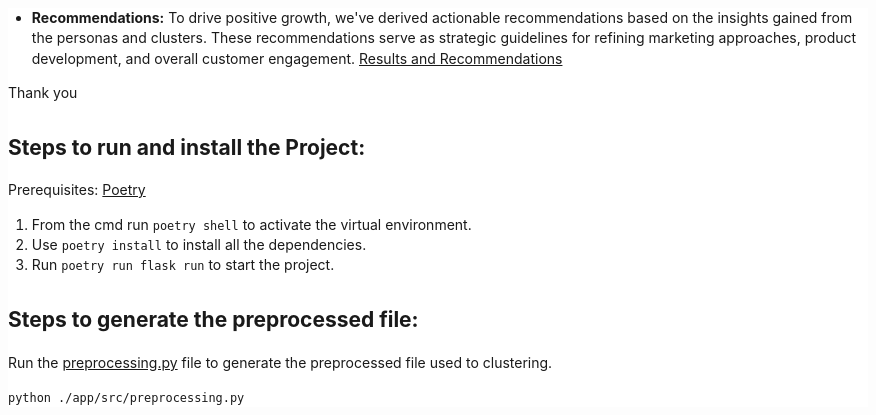 
- **Recommendations:** To drive positive growth, we've derived actionable recommendations based on the insights gained from the personas and clusters. These recommendations serve as strategic guidelines for refining marketing approaches, product development, and overall customer engagement.
[Results and Recommendations](https://github.com/RutviShah1107/AleAnalytica/blob/46d622bdc440c1d4ab12596a2517f405d1507951/Research%20Paper%20-%20Results%20and%20Recommendation%20(2).pdf)



Thank you

## Steps to run and install the Project:

Prerequisites: [Poetry](https://python-poetry.org/docs/)
1. From the cmd run ```poetry shell``` to activate the virtual environment.
2. Use ```poetry install``` to install all the dependencies.
3. Run ```poetry run flask run``` to start the project.

## Steps to generate the preprocessed file:
Run the [preprocessing.py](./app/src/preprocessing.py) file to generate the preprocessed file used to clustering.
```
python ./app/src/preprocessing.py
```

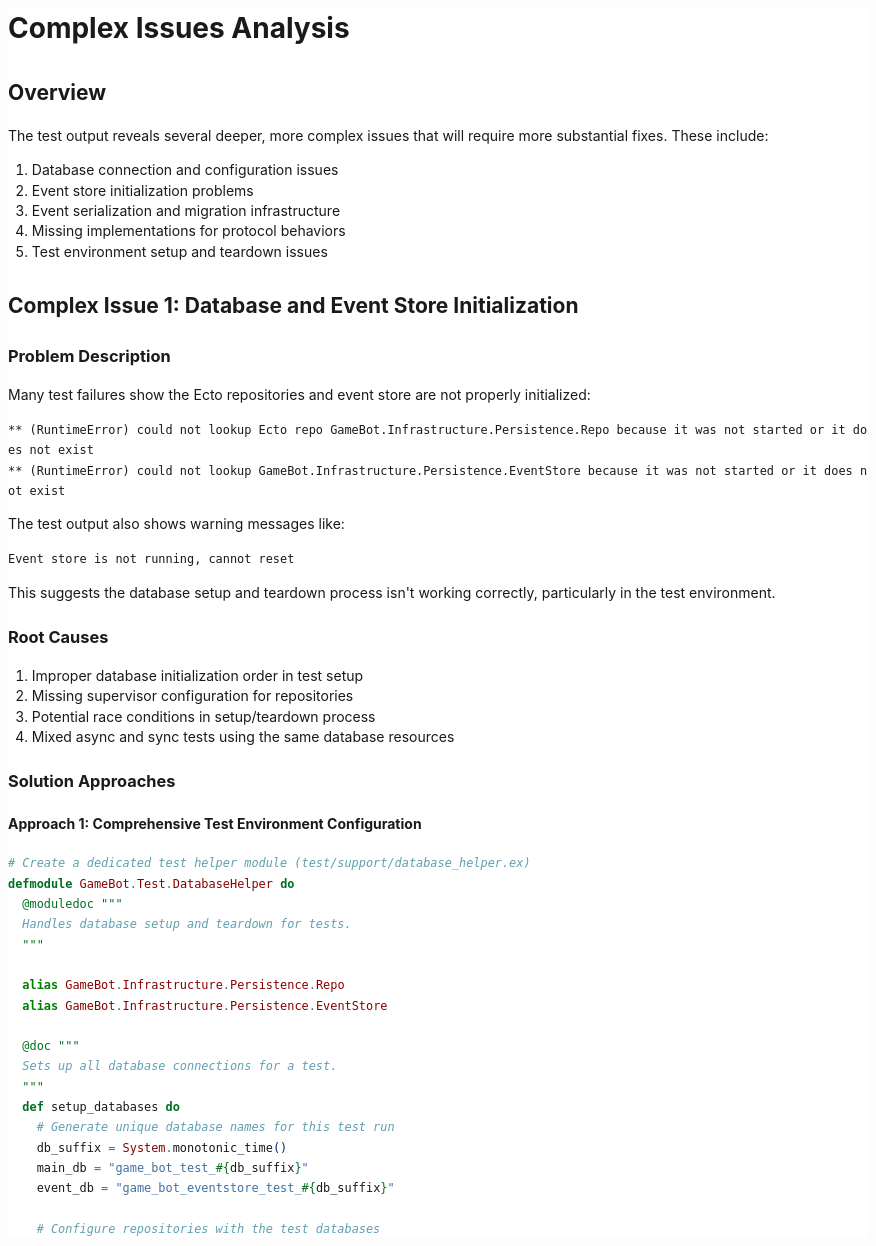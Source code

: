 # Complex Issues Analysis

## Overview
The test output reveals several deeper, more complex issues that will require more substantial fixes. These include:

1. Database connection and configuration issues
2. Event store initialization problems
3. Event serialization and migration infrastructure
4. Missing implementations for protocol behaviors
5. Test environment setup and teardown issues

## Complex Issue 1: Database and Event Store Initialization

### Problem Description
Many test failures show the Ecto repositories and event store are not properly initialized:

```
** (RuntimeError) could not lookup Ecto repo GameBot.Infrastructure.Persistence.Repo because it was not started or it does not exist
** (RuntimeError) could not lookup GameBot.Infrastructure.Persistence.EventStore because it was not started or it does not exist
```

The test output also shows warning messages like:
```
Event store is not running, cannot reset
```

This suggests the database setup and teardown process isn't working correctly, particularly in the test environment.

### Root Causes
1. Improper database initialization order in test setup
2. Missing supervisor configuration for repositories
3. Potential race conditions in setup/teardown process
4. Mixed async and sync tests using the same database resources

### Solution Approaches

#### Approach 1: Comprehensive Test Environment Configuration

```elixir
# Create a dedicated test helper module (test/support/database_helper.ex)
defmodule GameBot.Test.DatabaseHelper do
  @moduledoc """
  Handles database setup and teardown for tests.
  """
  
  alias GameBot.Infrastructure.Persistence.Repo
  alias GameBot.Infrastructure.Persistence.EventStore
  
  @doc """
  Sets up all database connections for a test.
  """
  def setup_databases do
    # Generate unique database names for this test run
    db_suffix = System.monotonic_time()
    main_db = "game_bot_test_#{db_suffix}"
    event_db = "game_bot_eventstore_test_#{db_suffix}"
    
    # Configure repositories with the test databases
```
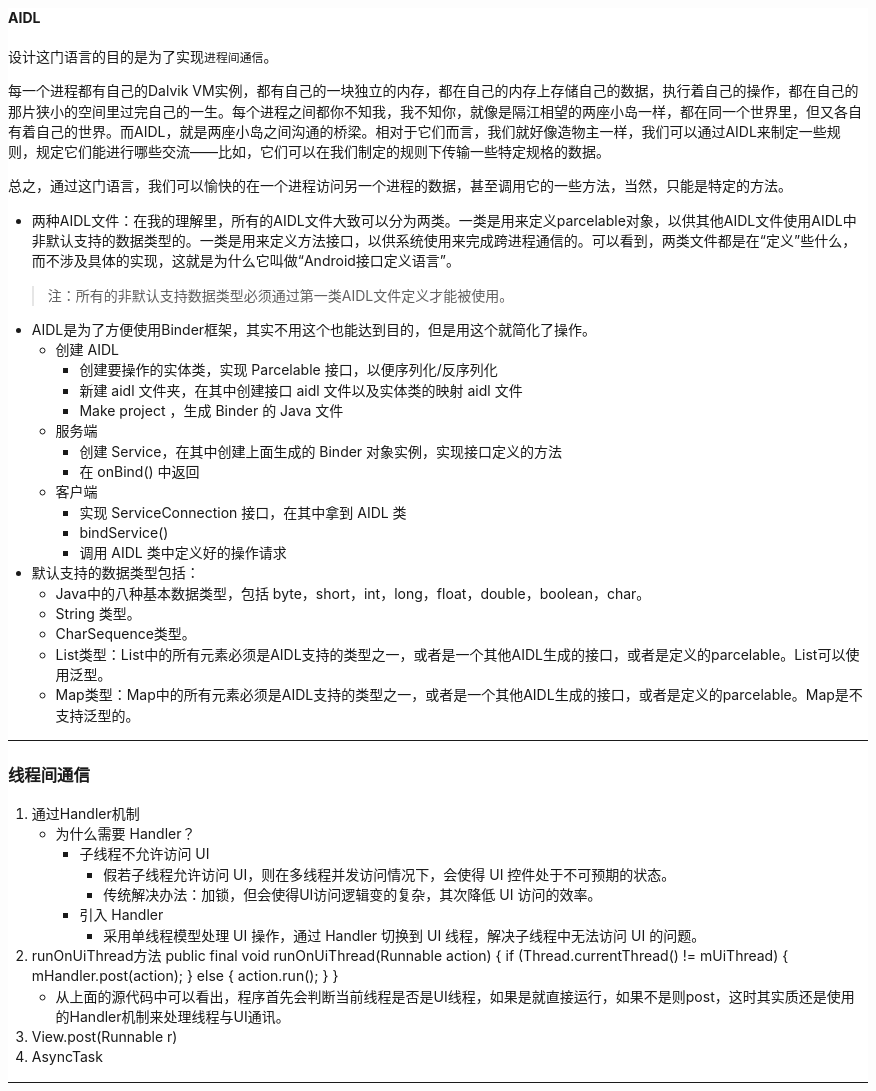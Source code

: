 
#### AIDL
设计这门语言的目的是为了实现`进程间通信`。


每一个进程都有自己的Dalvik VM实例，都有自己的一块独立的内存，都在自己的内存上存储自己的数据，执行着自己的操作，都在自己的那片狭小的空间里过完自己的一生。每个进程之间都你不知我，我不知你，就像是隔江相望的两座小岛一样，都在同一个世界里，但又各自有着自己的世界。而AIDL，就是两座小岛之间沟通的桥梁。相对于它们而言，我们就好像造物主一样，我们可以通过AIDL来制定一些规则，规定它们能进行哪些交流——比如，它们可以在我们制定的规则下传输一些特定规格的数据。

总之，通过这门语言，我们可以愉快的在一个进程访问另一个进程的数据，甚至调用它的一些方法，当然，只能是特定的方法。
- 两种AIDL文件：在我的理解里，所有的AIDL文件大致可以分为两类。一类是用来定义parcelable对象，以供其他AIDL文件使用AIDL中非默认支持的数据类型的。一类是用来定义方法接口，以供系统使用来完成跨进程通信的。可以看到，两类文件都是在“定义”些什么，而不涉及具体的实现，这就是为什么它叫做“Android接口定义语言”。 
>注：所有的非默认支持数据类型必须通过第一类AIDL文件定义才能被使用。
- AIDL是为了方便使用Binder框架，其实不用这个也能达到目的，但是用这个就简化了操作。
  - 创建 AIDL 
    - 创建要操作的实体类，实现 Parcelable 接口，以便序列化/反序列化
    - 新建 aidl 文件夹，在其中创建接口 aidl 文件以及实体类的映射 aidl 文件
    - Make project ，生成 Binder 的 Java 文件
  - 服务端 
    - 创建 Service，在其中创建上面生成的 Binder 对象实例，实现接口定义的方法
    - 在 onBind() 中返回
  - 客户端 
    - 实现 ServiceConnection 接口，在其中拿到 AIDL 类
    - bindService()
    - 调用 AIDL 类中定义好的操作请求
- 默认支持的数据类型包括： 
  - Java中的八种基本数据类型，包括 byte，short，int，long，float，double，boolean，char。
  - String 类型。
  - CharSequence类型。
  - List类型：List中的所有元素必须是AIDL支持的类型之一，或者是一个其他AIDL生成的接口，或者是定义的parcelable。List可以使用泛型。
  - Map类型：Map中的所有元素必须是AIDL支持的类型之一，或者是一个其他AIDL生成的接口，或者是定义的parcelable。Map是不支持泛型的。

---

### 线程间通信

1. 通过Handler机制
   - 为什么需要 Handler？
     - 子线程不允许访问 UI
       - 假若子线程允许访问 UI，则在多线程并发访问情况下，会使得 UI 控件处于不可预期的状态。
       - 传统解决办法：加锁，但会使得UI访问逻辑变的复杂，其次降低 UI 访问的效率。
     - 引入 Handler
       - 采用单线程模型处理 UI 操作，通过 Handler 切换到 UI 线程，解决子线程中无法访问 UI 的问题。
2. runOnUiThread方法
       public final void runOnUiThread(Runnable action) {
           if (Thread.currentThread() != mUiThread) {
               mHandler.post(action);
           } else {
               action.run();
           }
       }
   - 从上面的源代码中可以看出，程序首先会判断当前线程是否是UI线程，如果是就直接运行，如果不是则post，这时其实质还是使用的Handler机制来处理线程与UI通讯。
3. View.post(Runnable r) 
4. AsyncTask

---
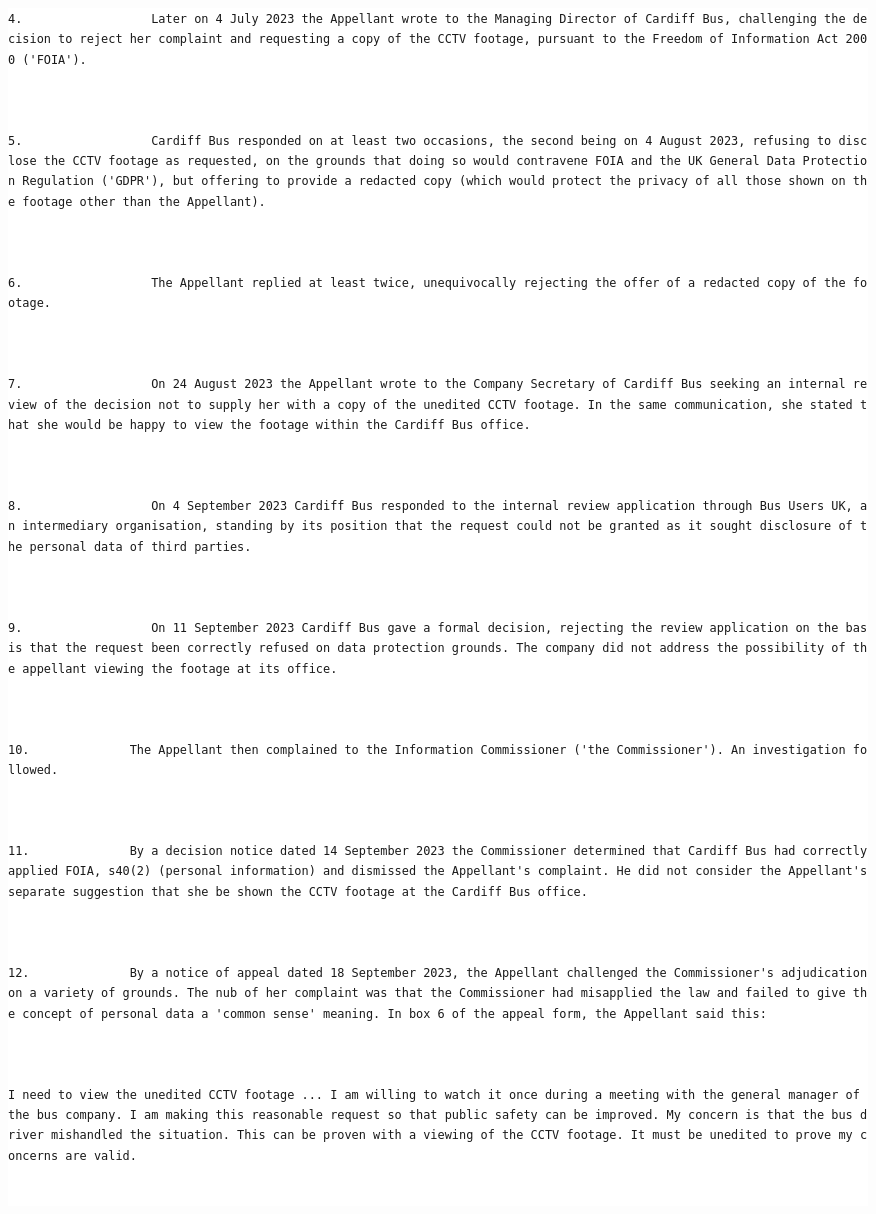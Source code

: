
 ```
4.                  Later on 4 July 2023 the Appellant wrote to the Managing Director of Cardiff Bus, challenging the decision to reject her complaint and requesting a copy of the CCTV footage, pursuant to the Freedom of Information Act 2000 ('FOIA').

 

5.                  Cardiff Bus responded on at least two occasions, the second being on 4 August 2023, refusing to disclose the CCTV footage as requested, on the grounds that doing so would contravene FOIA and the UK General Data Protection Regulation ('GDPR'), but offering to provide a redacted copy (which would protect the privacy of all those shown on the footage other than the Appellant).

 

6.                  The Appellant replied at least twice, unequivocally rejecting the offer of a redacted copy of the footage.

 

7.                  On 24 August 2023 the Appellant wrote to the Company Secretary of Cardiff Bus seeking an internal review of the decision not to supply her with a copy of the unedited CCTV footage. In the same communication, she stated that she would be happy to view the footage within the Cardiff Bus office.

 

8.                  On 4 September 2023 Cardiff Bus responded to the internal review application through Bus Users UK, an intermediary organisation, standing by its position that the request could not be granted as it sought disclosure of the personal data of third parties.

 

9.                  On 11 September 2023 Cardiff Bus gave a formal decision, rejecting the review application on the basis that the request been correctly refused on data protection grounds. The company did not address the possibility of the appellant viewing the footage at its office.

 

10.              The Appellant then complained to the Information Commissioner ('the Commissioner'). An investigation followed.

 

11.              By a decision notice dated 14 September 2023 the Commissioner determined that Cardiff Bus had correctly applied FOIA, s40(2) (personal information) and dismissed the Appellant's complaint. He did not consider the Appellant's separate suggestion that she be shown the CCTV footage at the Cardiff Bus office.

 

12.              By a notice of appeal dated 18 September 2023, the Appellant challenged the Commissioner's adjudication on a variety of grounds. The nub of her complaint was that the Commissioner had misapplied the law and failed to give the concept of personal data a 'common sense' meaning. In box 6 of the appeal form, the Appellant said this:

 

I need to view the unedited CCTV footage ... I am willing to watch it once during a meeting with the general manager of the bus company. I am making this reasonable request so that public safety can be improved. My concern is that the bus driver mishandled the situation. This can be proven with a viewing of the CCTV footage. It must be unedited to prove my concerns are valid.   

 

```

YOUR OBJECTIVE → Leave out the pictures and repeat the remaining data exactly.

RESULT BELOW →
- **Recommendations:** To drive positive growth, we've derived actionable recommendations based on the insights gained from the personas and clusters. These recommendations serve as strategic guidelines for refining marketing approaches, product development, and overall customer engagement.
[Results and Recommendations](https://github.com/RutviShah1107/AleAnalytica/blob/46d622bdc440c1d4ab12596a2517f405d1507951/Research%20Paper%20-%20Results%20and%20Recommendation%20(2).pdf)



Thank you

## Steps to run and install the Project:

Prerequisites: [Poetry](https://python-poetry.org/docs/)
1. From the cmd run ```poetry shell``` to activate the virtual environment.
2. Use ```poetry install``` to install all the dependencies.
3. Run ```poetry run flask run``` to start the project.

## Steps to generate the preprocessed file:
Run the [preprocessing.py](./app/src/preprocessing.py) file to generate the preprocessed file used to clustering.
```
python ./app/src/preprocessing.py
```

Source code

: # Complex Issues Analysis

## Overview
The test output reveals several deeper, more complex issues that will require more substantial fixes. These include:

1. Database connection and configuration issues
2. Event store initialization problems
3. Event serialization and migration infrastructure
4. Missing implementations for protocol behaviors
5. Test environment setup and teardown issues

## Complex Issue 1: Database and Event Store Initialization

### Problem Description
Many test failures show the Ecto repositories and event store are not properly initialized:

```
** (RuntimeError) could not lookup Ecto repo GameBot.Infrastructure.Persistence.Repo because it was not started or it does not exist
** (RuntimeError) could not lookup GameBot.Infrastructure.Persistence.EventStore because it was not started or it does not exist
```

The test output also shows warning messages like:
```
Event store is not running, cannot reset
```

This suggests the database setup and teardown process isn't working correctly, particularly in the test environment.

### Root Causes
1. Improper database initialization order in test setup
2. Missing supervisor configuration for repositories
3. Potential race conditions in setup/teardown process
4. Mixed async and sync tests using the same database resources

### Solution Approaches

#### Approach 1: Comprehensive Test Environment Configuration

```elixir
# Create a dedicated test helper module (test/support/database_helper.ex)
defmodule GameBot.Test.DatabaseHelper do
  @moduledoc """
  Handles database setup and teardown for tests.
  """
  
  alias GameBot.Infrastructure.Persistence.Repo
  alias GameBot.Infrastructure.Persistence.EventStore
  
  @doc """
  Sets up all database connections for a test.
  """
  def setup_databases do
    # Generate unique database names for this test run
    db_suffix = System.monotonic_time()
    main_db = "game_bot_test_#{db_suffix}"
    event_db = "game_bot_eventstore_test_#{db_suffix}"
    
    # Configure repositories with the test databases
```
Source code

: 
#### AIDL
设计这门语言的目的是为了实现`进程间通信`。


每一个进程都有自己的Dalvik VM实例，都有自己的一块独立的内存，都在自己的内存上存储自己的数据，执行着自己的操作，都在自己的那片狭小的空间里过完自己的一生。每个进程之间都你不知我，我不知你，就像是隔江相望的两座小岛一样，都在同一个世界里，但又各自有着自己的世界。而AIDL，就是两座小岛之间沟通的桥梁。相对于它们而言，我们就好像造物主一样，我们可以通过AIDL来制定一些规则，规定它们能进行哪些交流——比如，它们可以在我们制定的规则下传输一些特定规格的数据。

总之，通过这门语言，我们可以愉快的在一个进程访问另一个进程的数据，甚至调用它的一些方法，当然，只能是特定的方法。
- 两种AIDL文件：在我的理解里，所有的AIDL文件大致可以分为两类。一类是用来定义parcelable对象，以供其他AIDL文件使用AIDL中非默认支持的数据类型的。一类是用来定义方法接口，以供系统使用来完成跨进程通信的。可以看到，两类文件都是在“定义”些什么，而不涉及具体的实现，这就是为什么它叫做“Android接口定义语言”。 
>注：所有的非默认支持数据类型必须通过第一类AIDL文件定义才能被使用。
- AIDL是为了方便使用Binder框架，其实不用这个也能达到目的，但是用这个就简化了操作。
  - 创建 AIDL 
    - 创建要操作的实体类，实现 Parcelable 接口，以便序列化/反序列化
    - 新建 aidl 文件夹，在其中创建接口 aidl 文件以及实体类的映射 aidl 文件
    - Make project ，生成 Binder 的 Java 文件
  - 服务端 
    - 创建 Service，在其中创建上面生成的 Binder 对象实例，实现接口定义的方法
    - 在 onBind() 中返回
  - 客户端 
    - 实现 ServiceConnection 接口，在其中拿到 AIDL 类
    - bindService()
    - 调用 AIDL 类中定义好的操作请求
- 默认支持的数据类型包括： 
  - Java中的八种基本数据类型，包括 byte，short，int，long，float，double，boolean，char。
  - String 类型。
  - CharSequence类型。
  - List类型：List中的所有元素必须是AIDL支持的类型之一，或者是一个其他AIDL生成的接口，或者是定义的parcelable。List可以使用泛型。
  - Map类型：Map中的所有元素必须是AIDL支持的类型之一，或者是一个其他AIDL生成的接口，或者是定义的parcelable。Map是不支持泛型的。

---

### 线程间通信

1. 通过Handler机制
   - 为什么需要 Handler？
     - 子线程不允许访问 UI
       - 假若子线程允许访问 UI，则在多线程并发访问情况下，会使得 UI 控件处于不可预期的状态。
       - 传统解决办法：加锁，但会使得UI访问逻辑变的复杂，其次降低 UI 访问的效率。
     - 引入 Handler
       - 采用单线程模型处理 UI 操作，通过 Handler 切换到 UI 线程，解决子线程中无法访问 UI 的问题。
2. runOnUiThread方法
       public final void runOnUiThread(Runnable action) {
           if (Thread.currentThread() != mUiThread) {
               mHandler.post(action);
           } else {
               action.run();
           }
       }
   - 从上面的源代码中可以看出，程序首先会判断当前线程是否是UI线程，如果是就直接运行，如果不是则post，这时其实质还是使用的Handler机制来处理线程与UI通讯。
3. View.post(Runnable r) 
4. AsyncTask

---
Source code

:
 ```
4.                  Later on 4 July 2023 the Appellant wrote to the Managing Director of Cardiff Bus, challenging the decision to reject her complaint and requesting a copy of the CCTV footage, pursuant to the Freedom of Information Act 2000 ('FOIA').

 

5.                  Cardiff Bus responded on at least two occasions, the second being on 4 August 2023, refusing to disclose the CCTV footage as requested, on the grounds that doing so would contravene FOIA and the UK General Data Protection Regulation ('GDPR'), but offering to provide a redacted copy (which would protect the privacy of all those shown on the footage other than the Appellant).

 

6.                  The Appellant replied at least twice, unequivocally rejecting the offer of a redacted copy of the footage.

 

7.                  On 24 August 2023 the Appellant wrote to the Company Secretary of Cardiff Bus seeking an internal review of the decision not to supply her with a copy of the unedited CCTV footage. In the same communication, she stated that she would be happy to view the footage within the Cardiff Bus office.

 

8.                  On 4 September 2023 Cardiff Bus responded to the internal review application through Bus Users UK, an intermediary organisation, standing by its position that the request could not be granted as it sought disclosure of the personal data of third parties.

 

9.                  On 11 September 2023 Cardiff Bus gave a formal decision, rejecting the review application on the basis that the request been correctly refused on data protection grounds. The company did not address the possibility of the appellant viewing the footage at its office.

 

10.              The Appellant then complained to the Information Commissioner ('the Commissioner'). An investigation followed.

 

11.              By a decision notice dated 14 September 2023 the Commissioner determined that Cardiff Bus had correctly applied FOIA, s40(2) (personal information) and dismissed the Appellant's complaint. He did not consider the Appellant's separate suggestion that she be shown the CCTV footage at the Cardiff Bus office.

 

12.              By a notice of appeal dated 18 September 2023, the Appellant challenged the Commissioner's adjudication on a variety of grounds. The nub of her complaint was that the Commissioner had misapplied the law and failed to give the concept of personal data a 'common sense' meaning. In box 6 of the appeal form, the Appellant said this:

 

I need to view the unedited CCTV footage ... I am willing to watch it once during a meeting with the general manager of the bus company. I am making this reasonable request so that public safety can be improved. My concern is that the bus driver mishandled the situation. This can be proven with a viewing of the CCTV footage. It must be unedited to prove my concerns are valid.   

 

```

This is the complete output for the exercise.